The focused confinement method (FCM) is a reaction coordinate-free simulation approach for the calculation of conformational free energy differences in explicit solvent. The method uses reference states for the conformations of interest, partitions the solute into conformationally active and inactive regions, and requires the calculation of desolvation free energies of mixed harmonic-anharmonic states as part of its procedure. The reference states and partitioning affect the speed of convergence of FCM's constituent simulations in opposing manners, but in the thermodynamic limit have no effect on calculated conformational free energy differences. To aid fast convergence of large systems, a general procedure to quickly partition and construct reference states is introduced. With this, two sets of reference states and associated partitionings were constructed for the closed and open conformation of triosephosphate isomerase (TIM).

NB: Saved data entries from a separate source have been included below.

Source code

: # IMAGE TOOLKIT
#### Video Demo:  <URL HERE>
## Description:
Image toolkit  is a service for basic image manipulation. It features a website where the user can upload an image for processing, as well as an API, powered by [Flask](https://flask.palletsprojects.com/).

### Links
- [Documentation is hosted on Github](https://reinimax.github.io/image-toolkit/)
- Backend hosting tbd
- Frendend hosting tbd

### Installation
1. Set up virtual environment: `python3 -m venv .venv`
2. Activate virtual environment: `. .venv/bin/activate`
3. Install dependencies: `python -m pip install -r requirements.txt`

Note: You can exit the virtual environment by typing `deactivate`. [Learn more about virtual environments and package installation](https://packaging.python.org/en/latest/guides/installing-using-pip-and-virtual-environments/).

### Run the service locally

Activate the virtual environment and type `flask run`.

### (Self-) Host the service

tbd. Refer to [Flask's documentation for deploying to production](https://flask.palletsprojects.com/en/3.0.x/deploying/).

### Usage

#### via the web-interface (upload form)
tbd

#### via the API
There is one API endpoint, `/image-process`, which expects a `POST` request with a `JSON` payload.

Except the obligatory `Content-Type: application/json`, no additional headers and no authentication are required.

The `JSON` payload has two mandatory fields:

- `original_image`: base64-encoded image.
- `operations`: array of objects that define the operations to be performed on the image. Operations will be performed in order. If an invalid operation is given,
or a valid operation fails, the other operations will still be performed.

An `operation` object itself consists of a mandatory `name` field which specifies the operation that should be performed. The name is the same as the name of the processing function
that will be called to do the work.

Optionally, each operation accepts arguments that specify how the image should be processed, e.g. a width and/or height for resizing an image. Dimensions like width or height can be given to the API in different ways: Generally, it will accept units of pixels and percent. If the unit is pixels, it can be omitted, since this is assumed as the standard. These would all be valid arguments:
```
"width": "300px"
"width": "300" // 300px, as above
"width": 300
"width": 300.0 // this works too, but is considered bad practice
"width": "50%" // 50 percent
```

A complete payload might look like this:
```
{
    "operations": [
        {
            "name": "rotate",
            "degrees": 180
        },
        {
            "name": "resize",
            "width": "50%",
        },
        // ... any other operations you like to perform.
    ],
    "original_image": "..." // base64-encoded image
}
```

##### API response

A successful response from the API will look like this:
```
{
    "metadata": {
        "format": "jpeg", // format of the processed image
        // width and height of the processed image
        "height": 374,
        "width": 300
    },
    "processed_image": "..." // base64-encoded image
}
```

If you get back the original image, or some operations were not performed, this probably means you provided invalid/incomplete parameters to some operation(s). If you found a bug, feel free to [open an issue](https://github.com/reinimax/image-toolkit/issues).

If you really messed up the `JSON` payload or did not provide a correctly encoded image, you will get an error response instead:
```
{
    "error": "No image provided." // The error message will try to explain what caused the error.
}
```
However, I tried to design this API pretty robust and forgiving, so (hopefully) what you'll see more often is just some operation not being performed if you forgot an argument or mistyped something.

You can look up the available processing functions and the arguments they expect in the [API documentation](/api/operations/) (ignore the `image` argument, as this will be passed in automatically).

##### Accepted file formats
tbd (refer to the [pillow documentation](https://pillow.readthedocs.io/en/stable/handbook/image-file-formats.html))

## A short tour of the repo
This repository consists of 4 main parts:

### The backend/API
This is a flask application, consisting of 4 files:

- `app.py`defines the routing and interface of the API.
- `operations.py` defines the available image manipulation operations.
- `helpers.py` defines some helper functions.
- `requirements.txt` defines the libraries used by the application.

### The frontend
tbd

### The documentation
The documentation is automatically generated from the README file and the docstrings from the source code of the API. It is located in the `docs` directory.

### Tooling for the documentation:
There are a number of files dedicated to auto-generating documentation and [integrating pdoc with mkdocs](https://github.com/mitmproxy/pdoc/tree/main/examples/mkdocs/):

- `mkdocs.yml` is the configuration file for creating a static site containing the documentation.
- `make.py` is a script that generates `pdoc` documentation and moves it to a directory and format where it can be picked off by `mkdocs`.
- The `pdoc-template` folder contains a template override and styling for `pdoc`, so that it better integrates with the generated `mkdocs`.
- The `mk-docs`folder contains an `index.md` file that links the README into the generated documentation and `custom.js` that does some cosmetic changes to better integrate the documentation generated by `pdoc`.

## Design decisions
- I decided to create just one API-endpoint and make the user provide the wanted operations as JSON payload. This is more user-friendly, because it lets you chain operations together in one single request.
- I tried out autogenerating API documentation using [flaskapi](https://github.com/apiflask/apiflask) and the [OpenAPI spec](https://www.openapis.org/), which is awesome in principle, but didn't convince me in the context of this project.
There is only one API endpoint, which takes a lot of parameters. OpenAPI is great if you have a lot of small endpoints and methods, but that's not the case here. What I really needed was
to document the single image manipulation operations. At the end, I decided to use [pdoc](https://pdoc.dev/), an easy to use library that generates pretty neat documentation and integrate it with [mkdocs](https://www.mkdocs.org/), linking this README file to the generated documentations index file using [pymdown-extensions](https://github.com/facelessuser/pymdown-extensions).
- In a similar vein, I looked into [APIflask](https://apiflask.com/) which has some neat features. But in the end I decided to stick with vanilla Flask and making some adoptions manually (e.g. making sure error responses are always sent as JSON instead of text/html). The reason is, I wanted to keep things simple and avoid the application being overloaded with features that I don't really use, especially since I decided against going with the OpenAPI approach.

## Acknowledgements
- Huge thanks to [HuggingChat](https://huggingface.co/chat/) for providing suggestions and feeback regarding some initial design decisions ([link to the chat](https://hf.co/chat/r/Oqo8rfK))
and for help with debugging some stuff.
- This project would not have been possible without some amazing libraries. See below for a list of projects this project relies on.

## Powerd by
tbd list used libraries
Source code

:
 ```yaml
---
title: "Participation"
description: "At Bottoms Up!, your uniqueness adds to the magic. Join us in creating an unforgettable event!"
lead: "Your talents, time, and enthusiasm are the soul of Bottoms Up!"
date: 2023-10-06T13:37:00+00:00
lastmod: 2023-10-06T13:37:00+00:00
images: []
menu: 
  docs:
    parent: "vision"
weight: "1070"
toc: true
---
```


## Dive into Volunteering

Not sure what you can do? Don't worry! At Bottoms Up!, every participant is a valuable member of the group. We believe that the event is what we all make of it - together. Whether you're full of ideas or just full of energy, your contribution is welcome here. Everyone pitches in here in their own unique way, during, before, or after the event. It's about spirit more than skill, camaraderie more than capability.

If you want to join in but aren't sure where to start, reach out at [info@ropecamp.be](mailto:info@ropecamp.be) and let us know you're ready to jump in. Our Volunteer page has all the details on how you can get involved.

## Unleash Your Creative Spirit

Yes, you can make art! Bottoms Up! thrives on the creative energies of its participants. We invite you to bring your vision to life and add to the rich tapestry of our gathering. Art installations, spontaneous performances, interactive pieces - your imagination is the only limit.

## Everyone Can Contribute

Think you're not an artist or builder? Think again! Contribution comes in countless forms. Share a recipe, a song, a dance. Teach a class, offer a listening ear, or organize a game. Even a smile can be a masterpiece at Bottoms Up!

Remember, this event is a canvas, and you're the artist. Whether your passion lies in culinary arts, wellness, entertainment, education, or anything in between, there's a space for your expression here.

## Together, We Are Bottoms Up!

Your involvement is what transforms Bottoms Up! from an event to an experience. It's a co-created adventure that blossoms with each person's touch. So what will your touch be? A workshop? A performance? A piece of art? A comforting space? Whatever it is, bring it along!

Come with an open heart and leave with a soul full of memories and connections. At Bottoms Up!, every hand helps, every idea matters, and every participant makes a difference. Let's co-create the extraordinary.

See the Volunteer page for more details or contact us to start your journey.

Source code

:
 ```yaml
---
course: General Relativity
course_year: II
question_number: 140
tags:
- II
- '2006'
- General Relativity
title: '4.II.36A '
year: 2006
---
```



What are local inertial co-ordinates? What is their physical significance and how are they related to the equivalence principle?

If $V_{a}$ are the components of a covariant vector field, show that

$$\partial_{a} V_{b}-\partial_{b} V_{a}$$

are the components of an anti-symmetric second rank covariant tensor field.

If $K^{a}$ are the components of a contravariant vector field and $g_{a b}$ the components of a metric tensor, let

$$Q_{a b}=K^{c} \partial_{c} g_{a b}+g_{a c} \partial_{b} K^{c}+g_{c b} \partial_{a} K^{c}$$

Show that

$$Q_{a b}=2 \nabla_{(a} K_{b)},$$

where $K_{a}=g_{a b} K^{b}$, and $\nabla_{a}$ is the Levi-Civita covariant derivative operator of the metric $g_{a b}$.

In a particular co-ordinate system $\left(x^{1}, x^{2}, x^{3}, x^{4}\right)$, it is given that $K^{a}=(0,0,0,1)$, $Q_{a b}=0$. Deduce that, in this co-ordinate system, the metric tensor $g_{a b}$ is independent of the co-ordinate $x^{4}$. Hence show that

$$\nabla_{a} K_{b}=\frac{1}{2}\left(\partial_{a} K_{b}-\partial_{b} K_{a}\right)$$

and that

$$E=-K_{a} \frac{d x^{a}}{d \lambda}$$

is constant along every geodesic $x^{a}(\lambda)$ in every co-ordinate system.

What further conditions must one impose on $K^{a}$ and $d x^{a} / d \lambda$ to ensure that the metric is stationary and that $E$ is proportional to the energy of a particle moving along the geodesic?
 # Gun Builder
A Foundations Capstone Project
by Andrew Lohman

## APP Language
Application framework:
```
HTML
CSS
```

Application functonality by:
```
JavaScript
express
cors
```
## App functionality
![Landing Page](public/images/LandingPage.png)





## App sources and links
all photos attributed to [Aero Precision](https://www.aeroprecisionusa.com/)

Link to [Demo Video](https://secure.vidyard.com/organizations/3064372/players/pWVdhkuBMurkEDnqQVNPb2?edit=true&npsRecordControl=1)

Despite TIM's size, highly converged desolvation free energies were readily obtained from standard free energy perturbation simulations, because the mixed harmonic-anharmonic states are heavily rigidified. FCM calculated free energy differences for loop closing matched the experimental value for both reference sets. The insensitivity to reference states and associated partitioning favors reference states that merely reflect main structural differences, for which convergence is faster. The calculations demonstrate the accuracy and robustness of FCM for large systems.